Missed the part about the scope of state. Think it's fine to keep it as-is. 
Thanks for the explanation.


http://gerrit.cloudera.org:8080/#/c/13882/25/be/src/runtime/coordinator.cc@1098
PS25, Line 1098:
> Since 'state' is defined inside of the critical section as mentioned above,
Makes sense.


http://gerrit.cloudera.org:8080/#/c/13882/27/be/src/runtime/coordinator.cc
File be/src/runtime/coordinator.cc:

http://gerrit.cloudera.org:8080/#/c/13882/27/be/src/runtime/coordinator.cc@1096
PS27, Line 1096: reinterpret_cast<const char*>(&(bloom_filter_directory[0])),
               :             static_cast<unsigned 
long>(bloom_filter_directory.size())
Please see comments at BloomFilter::AddDirectorySidecar(). We can pass in the 
string directly instead.


http://gerrit.cloudera.org:8080/#/c/13882/27/be/src/runtime/runtime-filter-bank.cc
File be/src/runtime/runtime-filter-bank.cc:

http://gerrit.cloudera.org:8080/#/c/13882/27/be/src/runtime/runtime-filter-bank.cc@187
PS27, Line 187: DCHECK(
nit: DCHECK_EQ


http://gerrit.cloudera.org:8080/#/c/13882/25/be/src/service/impala-server.h
File be/src/service/impala-server.h:

http://gerrit.cloudera.org:8080/#/c/13882/25/be/src/service/impala-server.h@35
PS25, Line 35: #include "gen-cpp/ImpalaInternalService.h"
> Thanks for this suggestion.
Looks like it's more involved than expected. Please feel free to defer it to 
the follow-up patch which removes ImpalaInternalService altogether.

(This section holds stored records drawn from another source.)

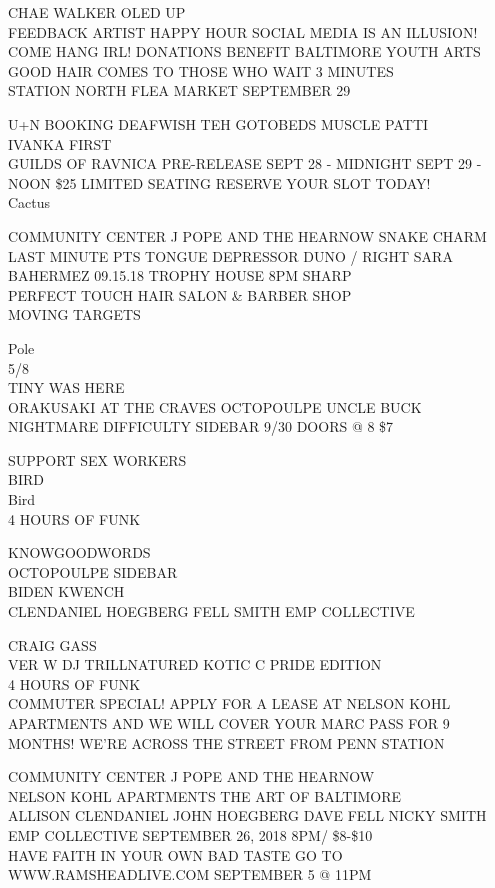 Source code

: \documentclass[10pt,letterpaper]{article}
\begin{document}
CHAE WALKER OLED UP\\
FEEDBACK ARTIST HAPPY HOUR SOCIAL MEDIA IS AN ILLUSION!  COME HANG IRL!  DONATIONS BENEFIT BALTIMORE YOUTH ARTS\\
GOOD HAIR COMES TO THOSE WHO WAIT 3 MINUTES\\
STATION NORTH FLEA MARKET SEPTEMBER 29

U+N BOOKING DEAFWISH TEH GOTOBEDS MUSCLE PATTI\\
IVANKA FIRST\\
GUILDS OF RAVNICA PRE{-}RELEASE SEPT 28 {-} MIDNIGHT SEPT 29 {-} NOON \$25 LIMITED SEATING RESERVE YOUR SLOT TODAY!\\
Cactus

COMMUNITY CENTER J POPE AND THE HEARNOW SNAKE CHARM\\
LAST MINUTE PTS TONGUE DEPRESSOR DUNO / RIGHT SARA BAHERMEZ 09.15.18 TROPHY HOUSE 8PM SHARP\\
PERFECT TOUCH HAIR SALON \& BARBER SHOP\\
MOVING TARGETS

Pole\\
5/8\\
TINY WAS HERE\\
ORAKUSAKI AT THE CRAVES OCTOPOULPE UNCLE BUCK NIGHTMARE DIFFICULTY SIDEBAR 9/30 DOORS @ 8 \$7

SUPPORT SEX WORKERS\\
BIRD\\
Bird\\
4 HOURS OF FUNK

KNOWGOODWORDS\\
OCTOPOULPE SIDEBAR\\
BIDEN KWENCH\\
CLENDANIEL HOEGBERG FELL SMITH EMP COLLECTIVE

CRAIG GASS\\
VER W DJ TRILLNATURED KOTIC C PRIDE EDITION\\
4 HOURS OF FUNK\\
COMMUTER SPECIAL!  APPLY FOR A LEASE AT NELSON KOHL APARTMENTS AND WE WILL COVER YOUR MARC PASS FOR 9 MONTHS!  WE'RE ACROSS THE STREET FROM PENN STATION

COMMUNITY CENTER J POPE AND THE HEARNOW\\
NELSON KOHL APARTMENTS THE ART OF BALTIMORE\\
ALLISON CLENDANIEL JOHN HOEGBERG DAVE FELL NICKY SMITH EMP COLLECTIVE SEPTEMBER 26, 2018 8PM/ \$8{-}\$10\\
HAVE FAITH IN YOUR OWN BAD TASTE GO TO WWW.RAMSHEADLIVE.COM SEPTEMBER 5 @ 11PM
\end{document}

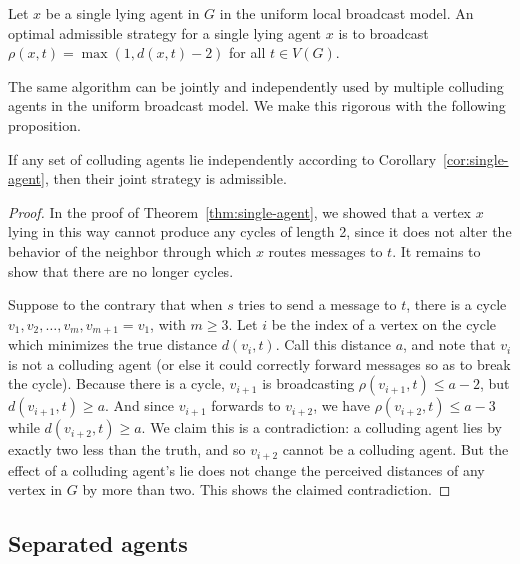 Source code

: \documentclass{comnet}
\begin{document}
\begin{corollary} \label{cor:single-agent}

Let $x$ be a single lying agent in $G$ in the uniform local broadcast model. An
optimal admissible strategy for a single lying agent $x$ is to broadcast
$\rho(x,t) = \max(1, d(x,t) - 2)$ for all $t \in V(G)$.

\end{corollary}

The same algorithm can be jointly and independently used by multiple colluding
agents in the uniform broadcast model. We make this rigorous with the following
proposition.

\begin{proposition} \label{prop:independent-agents}

If any set of colluding agents lie independently according to
Corollary~\ref{cor:single-agent}, then their joint strategy is admissible.

\end{proposition}

\begin{proof}

In the proof of Theorem~\ref{thm:single-agent}, we showed that a vertex $x$
lying in this way cannot produce any cycles of length 2, since it does not
alter the behavior of the neighbor through which $x$ routes messages to $t$. It
remains to show that there are no longer cycles.

Suppose to the contrary that when $s$ tries to send a message to $t$, there is
a cycle $v_1, v_2, \dots, v_m, v_{m+1} = v_1$, with $m \geq 3$. Let $i$ be the
index of a vertex on the cycle which minimizes the true distance $d(v_i, t)$.
Call this distance $a$, and note that $v_i$ is not a colluding agent (or else
it could correctly forward messages so as to break the cycle). Because there is
a cycle, $v_{i+1}$ is broadcasting $\rho(v_{i+1}, t) \leq a-2$, but $d(v_{i+1},
t) \geq a$. And since $v_{i+1}$ forwards to $v_{i+2}$, we have $\rho(v_{i+2},
t) \leq a-3$ while $d(v_{i+2}, t) \geq a$. We claim this is a contradiction: a
colluding agent lies by exactly two less than the truth, and so $v_{i+2}$
cannot be a colluding agent. But the effect of a colluding agent's lie does not
change the perceived distances of any vertex in $G$ by more than two. This
shows the claimed contradiction.
\end{proof}

\subsection{Separated agents}\label{sec:separated}
\end{document}
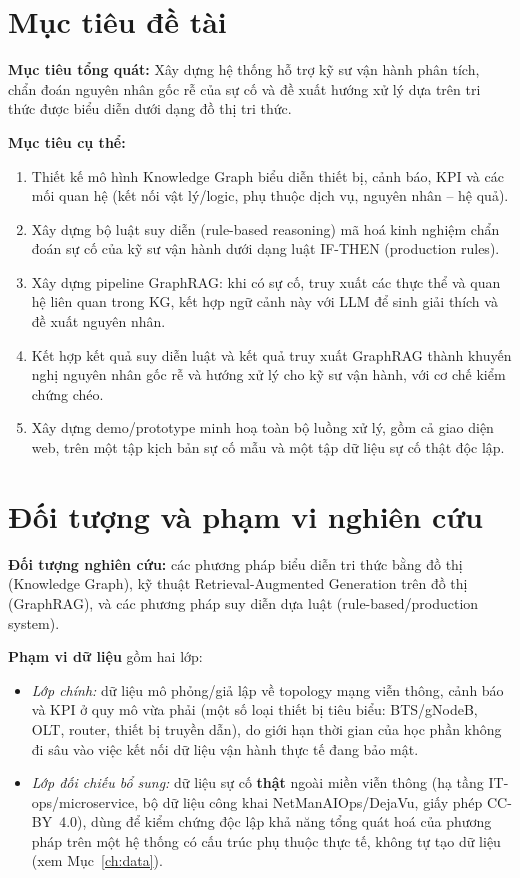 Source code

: \documentclass[12pt,a4paper]{report}
\begin{document}
\section{Mục tiêu đề tài}

\textbf{Mục tiêu tổng quát:} Xây dựng hệ thống hỗ trợ kỹ sư vận hành phân tích, chẩn đoán nguyên
nhân gốc rễ của sự cố và đề xuất hướng xử lý dựa trên tri thức được biểu diễn dưới dạng đồ thị tri
thức.

\textbf{Mục tiêu cụ thể:}
\begin{enumerate}[label=(\arabic*)]
    \item Thiết kế mô hình Knowledge Graph biểu diễn thiết bị, cảnh báo, KPI và các mối quan hệ
    (kết nối vật lý/logic, phụ thuộc dịch vụ, nguyên nhân -- hệ quả).
    \item Xây dựng bộ luật suy diễn (rule-based reasoning) mã hoá kinh nghiệm chẩn đoán sự cố của
    kỹ sư vận hành dưới dạng luật IF-THEN (production rules).
    \item Xây dựng pipeline GraphRAG: khi có sự cố, truy xuất các thực thể và quan hệ liên quan
    trong KG, kết hợp ngữ cảnh này với LLM để sinh giải thích và đề xuất nguyên nhân.
    \item Kết hợp kết quả suy diễn luật và kết quả truy xuất GraphRAG thành khuyến nghị nguyên
    nhân gốc rễ và hướng xử lý cho kỹ sư vận hành, với cơ chế kiểm chứng chéo.
    \item Xây dựng demo/prototype minh hoạ toàn bộ luồng xử lý, gồm cả giao diện web, trên một tập
    kịch bản sự cố mẫu và một tập dữ liệu sự cố thật độc lập.
\end{enumerate}

\section{Đối tượng và phạm vi nghiên cứu}

\textbf{Đối tượng nghiên cứu:} các phương pháp biểu diễn tri thức bằng đồ thị (Knowledge Graph),
kỹ thuật Retrieval-Augmented Generation trên đồ thị (GraphRAG), và các phương pháp suy diễn dựa
luật (rule-based/production system).

\textbf{Phạm vi dữ liệu} gồm hai lớp:
\begin{itemize}
    \item \emph{Lớp chính:} dữ liệu mô phỏng/giả lập về topology mạng viễn thông, cảnh báo và KPI
    ở quy mô vừa phải (một số loại thiết bị tiêu biểu: BTS/gNodeB, OLT, router, thiết bị truyền
    dẫn), do giới hạn thời gian của học phần không đi sâu vào việc kết nối dữ liệu vận hành thực
    tế đang bảo mật.
    \item \emph{Lớp đối chiếu bổ sung:} dữ liệu sự cố \textbf{thật} ngoài miền viễn thông (hạ tầng
    IT-ops/microservice, bộ dữ liệu công khai NetManAIOps/DejaVu, giấy phép CC-BY~4.0), dùng để
    kiểm chứng độc lập khả năng tổng quát hoá của phương pháp trên một hệ thống có cấu trúc phụ
    thuộc thực tế, không tự tạo dữ liệu (xem Mục~\ref{ch:data}).
\end{itemize}
\end{document}
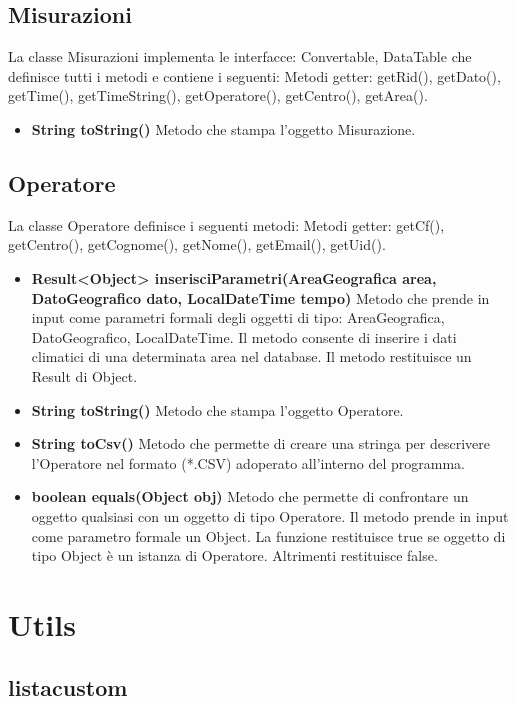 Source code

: \documentclass[a4paper, 12pt]{report}
\begin{document}
			\subsection{Misurazioni}
			La classe Misurazioni implementa le interfacce: Convertable, DataTable che definisce tutti i metodi e contiene i seguenti:
			Metodi getter: getRid(), getDato(), getTime(), getTimeString(), getOperatore(), getCentro(), getArea().
			\begin{itemize}
			\item \textbf{String toString()}
			Metodo che stampa l'oggetto Misurazione.
			\end{itemize}
			
			\subsection{Operatore}
			La classe Operatore definisce i seguenti metodi:
			Metodi getter: getCf(), getCentro(), getCognome(), getNome(), getEmail(), getUid().
			\begin{itemize}
			\item \textbf{Result<Object> inserisciParametri(AreaGeografica area, DatoGeografico dato, LocalDateTime tempo)}	
			Metodo che prende in input come parametri formali degli oggetti di tipo: AreaGeografica, DatoGeografico, LocalDateTime.
			Il metodo consente di inserire i dati climatici di una determinata area nel database. Il metodo restituisce un Result di Object.
			\item \textbf{String toString()}
			Metodo che stampa l'oggetto Operatore.	
			\item \textbf{String toCsv()}	
			Metodo che permette di creare una stringa per descrivere l'Operatore nel formato (*.CSV) adoperato all'interno del programma.
			\item \textbf{boolean equals(Object obj)}	
			Metodo che permette di confrontare un oggetto qualsiasi con un oggetto di tipo Operatore. Il metodo prende in input come parametro formale un Object. La funzione restituisce true se oggetto di tipo Object è un istanza di Operatore. Altrimenti restituisce false. 
			
			\end{itemize}

		\section{Utils}
			\subsection{listacustom}
\end{document}
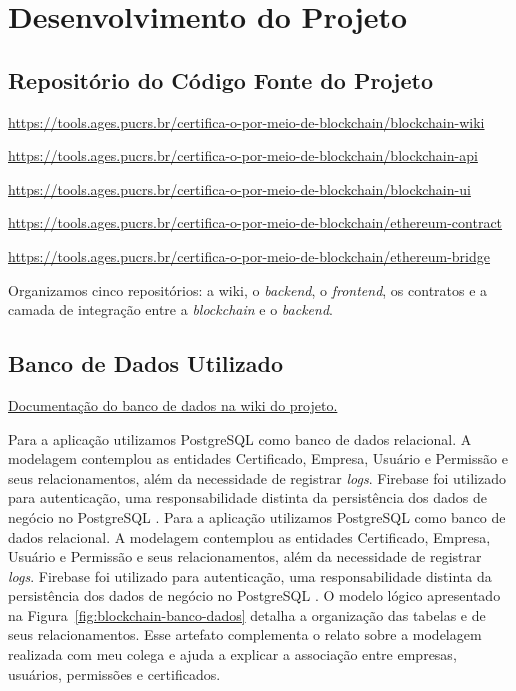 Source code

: \section[Desenvolvimento do Projeto]{Desenvolvimento do Projeto}

\subsection{Repositório do Código Fonte do Projeto}
  \url{https://tools.ages.pucrs.br/certifica-o-por-meio-de-blockchain/blockchain-wiki}

  \url{https://tools.ages.pucrs.br/certifica-o-por-meio-de-blockchain/blockchain-api}

  \url{https://tools.ages.pucrs.br/certifica-o-por-meio-de-blockchain/blockchain-ui}

  \url{https://tools.ages.pucrs.br/certifica-o-por-meio-de-blockchain/ethereum-contract}

  \url{https://tools.ages.pucrs.br/certifica-o-por-meio-de-blockchain/ethereum-bridge}

  Organizamos cinco repositórios: a wiki, o \textit{backend}, o \textit{frontend}, os contratos e a camada de integração entre a \textit{blockchain} e o \textit{backend}.

\subsection{Banco de Dados Utilizado}
 \href{https://tools.ages.pucrs.br/certifica-o-por-meio-de-blockchain/blockchain-wiki/-/wikis/Banco-de-Dados}{Documentação do banco de dados na wiki do projeto.}

Para a aplicação utilizamos PostgreSQL como banco de dados relacional. A modelagem contemplou as entidades Certificado, Empresa, Usuário e Permissão e seus relacionamentos, além da necessidade de registrar \textit{logs}. Firebase foi utilizado para autenticação, uma responsabilidade distinta da persistência dos dados de negócio no PostgreSQL \cite{postgres,firebase,blockchain}.
\sloppy
Para a aplicação utilizamos PostgreSQL como banco de dados relacional. A modelagem contemplou as entidades Certificado, Empresa, Usuário e Permissão e seus relacionamentos, além da necessidade de registrar \textit{logs}. Firebase foi utilizado para autenticação, uma responsabilidade distinta da persistência dos dados de negócio no PostgreSQL \cite{postgres,firebase,blockchain}.
\sloppy
O modelo lógico apresentado na Figura~\ref{fig:blockchain-banco-dados} detalha a organização das tabelas e de seus relacionamentos. Esse artefato complementa o relato sobre a modelagem realizada com meu colega e ajuda a explicar a associação entre empresas, usuários, permissões e certificados.

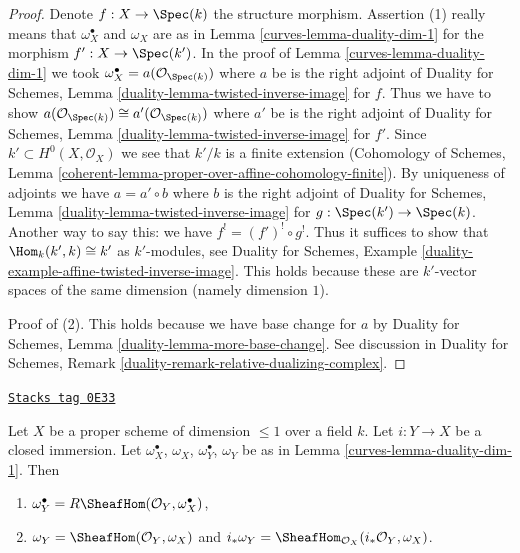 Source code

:\begin{proof}

Denote $f : X \to \Spec(k)$ the structure morphism.
Assertion (1) really means that $\omega_X^\bullet$ and $\omega_X$
are as in Lemma \ref{curves-lemma-duality-dim-1} for the morphism
$f' : X \to \Spec(k')$. In the proof of Lemma \ref{curves-lemma-duality-dim-1}
we took $\omega_X^\bullet = a(\mathcal{O}_{\Spec(k)})$
where $a$ be is the right adjoint of
Duality for Schemes, Lemma
\ref{duality-lemma-twisted-inverse-image} for $f$.
Thus we have to show
$a(\mathcal{O}_{\Spec(k)}) \cong a'(\mathcal{O}_{\Spec(k)})$
where $a'$ be is the right adjoint of
Duality for Schemes, Lemma
\ref{duality-lemma-twisted-inverse-image} for $f'$.
Since $k' \subset H^0(X, \mathcal{O}_X)$ we see that $k'/k$ is a finite
extension (Cohomology of Schemes, Lemma
\ref{coherent-lemma-proper-over-affine-cohomology-finite}).
By uniqueness of adjoints we have $a = a' \circ b$ where
$b$ is the right adjoint of Duality for Schemes, Lemma
\ref{duality-lemma-twisted-inverse-image} for $g : \Spec(k') \to \Spec(k)$.
Another way to say this: we have $f^! = (f')^! \circ g^!$.
Thus it suffices to show that $\Hom_k(k', k) \cong k'$ as
$k'$-modules, see Duality for Schemes, Example
\ref{duality-example-affine-twisted-inverse-image}.
This holds because these are $k'$-vector spaces of
the same dimension (namely dimension $1$).

\medskip\noindent
Proof of (2). This holds because we have base change for $a$ by
Duality for Schemes, Lemma \ref{duality-lemma-more-base-change}.
See discussion in Duality for Schemes, Remark
\ref{duality-remark-relative-dualizing-complex}.
\end{proof}

\begin{lemma}
\label{curves-lemma-closed-immersion-dim-1-CM}
\href{https://stacks.math.columbia.edu/tag/0E33}{\texttt{Stacks tag 0E33}}

Let $X$ be a proper scheme of dimension $\leq 1$ over a field $k$.
Let $i : Y \to X$ be a closed immersion.
Let $\omega_X^\bullet$, $\omega_X$, $\omega_Y^\bullet$, $\omega_Y$
be as in Lemma \ref{curves-lemma-duality-dim-1}. Then
\begin{enumerate}
\item $\omega_Y^\bullet = R\SheafHom(\mathcal{O}_Y, \omega_X^\bullet)$,
\item $\omega_Y = \SheafHom(\mathcal{O}_Y, \omega_X)$ and
$i_*\omega_Y = \SheafHom_{\mathcal{O}_X}(i_*\mathcal{O}_Y, \omega_X)$.
\end{enumerate}
\end{lemma}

http://gerrit.cloudera.org:8080/#/c/13882/25/be/src/service/impala-server.h@70
PS25, Line 70: class TSessionState;
             : class TQueryOptions;
> Thanks for pointing this out!
Sounds good.


http://gerrit.cloudera.org:8080/#/c/13882/27/be/src/util/bloom-filter-test.cc
File be/src/util/bloom-filter-test.cc:

http://gerrit.cloudera.org:8080/#/c/13882/27/be/src/util/bloom-filter-test.cc@a68
PS27, Line 68:
             :
             :
Why not keep most of this header comment which explains what this test does and 
talks about the output arguments (e.g. success, protobuf, directory)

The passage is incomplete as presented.